Fathi Bachagha, l’homme de l’unité nationale ?
Voyant la fin s’approcher, Abdel Hamid Dbeibah joue son va-tout. Samedi, un défilé de miliciens venus de Misrata, sa ville natale, ont marché vers Tripoli en signe de soutien. Mais Misrata, dont est également originaire Fathi Bachagha, a aussi exprimé son appui à l’ancien ministre de l’intérieur, avec le rassemblement de groupes armés rivaux.
Confiant, Fathi Bachagha estime que le retrait d’Abdel Hamid Dbeibah se fera « calmement et sans problèmes ». Alors qu’il travaille à la composition d’un gouvernement, le Premier ministre désigné affirme que celui-ci sera le reflet d’une « diversité de voix » qui ramènera la Libye sur la « voie de l’unité ».
Tout comme Abdel Hamid Dbeibah, l’ancien ministre de l’intérieur est réputé proche de la Turquie dont il était partenaire au sein du GNA. Après avoir accusé la France de soutenir « le criminel Haftar » dont il contribua à mettre en échec sa campagne de Tripoli, Fathi Bachagha s’est rapproché de Paris. Ainsi, le Premier ministre désigné semble sur le point de faire le pont entre les soutiens régionaux à l’Ouest du pays (Turquie) et de l’Est (Emirats Arabes Unis, Egypte). Le ministère égyptien des Affaires étrangères a déjà salué sa prise de pouvoir, signe d’une alliance avec Khalifa Haftar.

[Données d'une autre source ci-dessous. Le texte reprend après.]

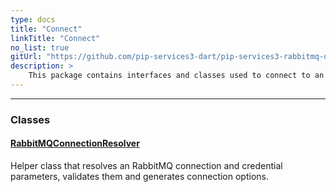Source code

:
 ```yaml
---
type: docs
title: "Connect"
linkTitle: "Connect"
no_list: true
gitUrl: "https://github.com/pip-services3-dart/pip-services3-rabbitmq-dart"
description: >
    This package contains interfaces and classes used to connect to an RabbitMQ broker.
---
```

---

<div class="module-body"> 


### Classes

#### [RabbitMQConnectionResolver](rabbitmq_connection_resolver)
Helper class that resolves an RabbitMQ connection and credential parameters, validates them and generates connection options.

</div>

Même l’ONU paraît prendre ses distances avec Abdel Hamid Dbeibah. En effet, appelant « toutes les parties et institutions à continuer […] de préserver la stabilité de la Libye comme une priorité absolue », l’institution a déclaré avoir « pris acte » de la désignation de Bachagha comme Premier ministre par le Parlement libyen.